Tydzień po otwarciu, we wtorek, 3 kwietnia Zarząd Dróg Miejskich przeprowadził pierwsze pomiary ruchu na nowym moście. - Pomiary były przeprowadzane w godz. 6.55 - 7.55 i w godz. 16.00 - 17.00 - mówi Karolina Gałecka, rzeczniczka ZDM.
Dwa razy więcej na Grota
W porannym szczycie, w kierunku Bielan przejechało ok. 2,3 tys. pojazdów. Do tego dochodzi niecałe 600 w drugą stronę. Po południu auto było więcej - w stronę Białołęki jechało ich 2,4 tys. natomiast w przeciwnym kierunku blisko tysiąc.
ZDM nie ma porównywalnych danych dla innych przepraw. Ale wiadomo, że mostem Grota-Roweckiego w ciągu doby przejeżdża średnio ok. 147 tysięcy pojazdów. - Rekordowym był rok 2009, gdy w ciągu doby było ich 160 tysięcy - mówi Gałecka.

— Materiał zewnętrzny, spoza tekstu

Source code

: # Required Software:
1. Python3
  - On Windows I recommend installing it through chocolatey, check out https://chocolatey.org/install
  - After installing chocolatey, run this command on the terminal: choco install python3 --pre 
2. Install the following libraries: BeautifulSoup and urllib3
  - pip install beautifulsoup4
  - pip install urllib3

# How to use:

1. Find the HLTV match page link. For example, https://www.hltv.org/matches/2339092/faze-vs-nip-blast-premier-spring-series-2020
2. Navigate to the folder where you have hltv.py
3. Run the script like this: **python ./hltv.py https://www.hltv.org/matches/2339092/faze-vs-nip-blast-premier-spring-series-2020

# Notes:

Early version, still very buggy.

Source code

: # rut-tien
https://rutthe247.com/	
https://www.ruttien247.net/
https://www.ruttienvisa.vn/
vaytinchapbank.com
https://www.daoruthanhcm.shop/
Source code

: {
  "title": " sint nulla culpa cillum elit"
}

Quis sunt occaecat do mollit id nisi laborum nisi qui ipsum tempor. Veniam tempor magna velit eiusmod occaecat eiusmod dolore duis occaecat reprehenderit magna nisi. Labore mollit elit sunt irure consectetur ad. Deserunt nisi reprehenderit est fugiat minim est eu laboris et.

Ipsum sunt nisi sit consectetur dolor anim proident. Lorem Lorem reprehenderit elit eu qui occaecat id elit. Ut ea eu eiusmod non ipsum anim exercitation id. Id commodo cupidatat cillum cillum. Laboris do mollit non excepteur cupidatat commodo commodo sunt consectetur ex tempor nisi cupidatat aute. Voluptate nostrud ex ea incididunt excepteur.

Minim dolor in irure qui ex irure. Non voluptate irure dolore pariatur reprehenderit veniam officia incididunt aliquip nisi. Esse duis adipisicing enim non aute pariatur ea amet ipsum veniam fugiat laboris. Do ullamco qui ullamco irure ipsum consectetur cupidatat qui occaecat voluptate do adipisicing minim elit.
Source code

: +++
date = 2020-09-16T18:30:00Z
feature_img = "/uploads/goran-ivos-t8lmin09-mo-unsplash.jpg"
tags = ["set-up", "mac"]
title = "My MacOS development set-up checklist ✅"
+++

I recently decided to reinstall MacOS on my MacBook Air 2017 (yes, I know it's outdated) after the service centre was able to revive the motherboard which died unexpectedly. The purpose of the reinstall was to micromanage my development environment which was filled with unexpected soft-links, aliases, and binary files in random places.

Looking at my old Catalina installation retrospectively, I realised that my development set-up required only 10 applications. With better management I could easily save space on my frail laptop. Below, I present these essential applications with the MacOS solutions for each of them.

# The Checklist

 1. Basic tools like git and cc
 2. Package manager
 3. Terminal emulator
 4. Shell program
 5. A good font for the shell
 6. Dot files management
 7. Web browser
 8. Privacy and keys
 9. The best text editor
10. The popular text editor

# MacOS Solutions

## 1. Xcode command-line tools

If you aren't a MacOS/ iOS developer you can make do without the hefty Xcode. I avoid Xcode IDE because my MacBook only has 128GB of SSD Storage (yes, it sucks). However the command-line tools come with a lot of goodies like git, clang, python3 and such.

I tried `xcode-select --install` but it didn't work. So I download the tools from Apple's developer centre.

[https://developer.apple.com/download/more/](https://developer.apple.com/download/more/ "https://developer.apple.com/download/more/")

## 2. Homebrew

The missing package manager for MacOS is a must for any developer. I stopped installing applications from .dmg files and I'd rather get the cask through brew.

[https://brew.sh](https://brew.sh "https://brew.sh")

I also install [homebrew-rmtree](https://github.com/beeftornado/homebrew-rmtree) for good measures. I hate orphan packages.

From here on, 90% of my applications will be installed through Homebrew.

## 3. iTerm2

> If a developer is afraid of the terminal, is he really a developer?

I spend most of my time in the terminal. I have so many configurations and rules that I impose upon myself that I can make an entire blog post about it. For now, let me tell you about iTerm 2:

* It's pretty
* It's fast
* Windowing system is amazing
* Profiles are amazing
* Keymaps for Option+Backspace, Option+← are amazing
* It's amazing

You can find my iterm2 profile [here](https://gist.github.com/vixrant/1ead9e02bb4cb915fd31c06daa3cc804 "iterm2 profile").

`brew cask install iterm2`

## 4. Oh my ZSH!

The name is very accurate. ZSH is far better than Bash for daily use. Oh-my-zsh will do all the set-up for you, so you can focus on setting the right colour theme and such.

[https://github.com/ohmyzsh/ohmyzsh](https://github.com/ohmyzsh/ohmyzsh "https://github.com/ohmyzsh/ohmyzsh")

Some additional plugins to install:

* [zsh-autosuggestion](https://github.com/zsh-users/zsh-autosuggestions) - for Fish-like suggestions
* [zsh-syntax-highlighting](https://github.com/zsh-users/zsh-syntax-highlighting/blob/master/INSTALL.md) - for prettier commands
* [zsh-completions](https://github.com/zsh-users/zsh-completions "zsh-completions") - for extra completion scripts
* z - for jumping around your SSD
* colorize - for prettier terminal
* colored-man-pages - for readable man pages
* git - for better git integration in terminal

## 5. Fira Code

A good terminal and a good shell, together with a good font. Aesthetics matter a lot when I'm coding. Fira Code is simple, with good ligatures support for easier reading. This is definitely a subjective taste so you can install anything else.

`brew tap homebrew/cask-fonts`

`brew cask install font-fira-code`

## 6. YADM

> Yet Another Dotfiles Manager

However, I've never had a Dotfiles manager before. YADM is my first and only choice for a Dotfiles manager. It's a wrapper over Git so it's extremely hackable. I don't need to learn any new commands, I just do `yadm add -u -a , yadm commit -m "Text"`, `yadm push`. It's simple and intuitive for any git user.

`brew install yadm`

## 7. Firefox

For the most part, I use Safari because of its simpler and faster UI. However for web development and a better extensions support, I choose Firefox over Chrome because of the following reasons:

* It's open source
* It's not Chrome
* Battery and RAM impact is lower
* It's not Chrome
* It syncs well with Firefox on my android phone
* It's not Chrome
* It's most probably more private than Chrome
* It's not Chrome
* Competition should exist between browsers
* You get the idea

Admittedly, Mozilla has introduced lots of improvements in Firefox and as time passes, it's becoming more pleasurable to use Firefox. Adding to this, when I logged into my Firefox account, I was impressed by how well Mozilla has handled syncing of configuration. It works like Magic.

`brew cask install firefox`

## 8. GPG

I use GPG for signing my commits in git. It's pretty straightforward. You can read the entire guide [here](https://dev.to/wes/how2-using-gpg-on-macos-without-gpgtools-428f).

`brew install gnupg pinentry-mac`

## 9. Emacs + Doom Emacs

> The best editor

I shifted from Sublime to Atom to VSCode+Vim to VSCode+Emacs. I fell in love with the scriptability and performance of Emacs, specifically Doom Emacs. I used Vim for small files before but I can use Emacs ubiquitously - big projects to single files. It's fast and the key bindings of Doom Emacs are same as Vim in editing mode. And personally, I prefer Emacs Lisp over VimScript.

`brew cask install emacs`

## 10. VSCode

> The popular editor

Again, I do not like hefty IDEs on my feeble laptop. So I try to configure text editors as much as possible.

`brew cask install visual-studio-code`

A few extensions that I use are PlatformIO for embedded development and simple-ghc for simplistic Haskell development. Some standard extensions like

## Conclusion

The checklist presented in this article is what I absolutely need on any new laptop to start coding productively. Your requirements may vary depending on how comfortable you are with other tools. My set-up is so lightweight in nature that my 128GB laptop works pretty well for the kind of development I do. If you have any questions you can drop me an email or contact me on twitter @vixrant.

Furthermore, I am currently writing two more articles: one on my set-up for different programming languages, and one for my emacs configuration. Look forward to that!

Gdy podzielić 147 tysięcy przez 24 godziny, dostaniemy (obejmującą zarówno szczyt, środek dnia i noc) średnią ponad 6 tysięcy pojazdów, a więc ponad dwa razy więcej, niż w czasie obu wtorkowych pomiarów.
Będę liczyć dalej
Drogowcy pokusili się nawet o rozróżnienie pojazdów, które przejechały nowym mostem 3 kwietnia. 94,3 proc. z nich to samochody osobowe, 3 proc. dostawcze, a 2 proc. to średnie auta ciężarowe. Z kolei 0,4 proc. stanowiły autobusy, a tylko 0,3 proc. samochody ciężarowe z przyczepą lub naczepą.
ZDM zastrzega, że to tylko doraźne pomiary, prowadzone "ręcznie". - Zanim będziemy mogli stwierdzić jak rozkłada się ruch, upłynie zapewne jeszcze kilka miesięcy - przekonują.
Kolejne badania mają być też dokładniejsze. Przeprowadzone będą już automatycznie, gdy Zarząd Miejskich Inwestycji drogowych zamontuje w jezdni mostu pętle indukcyjne.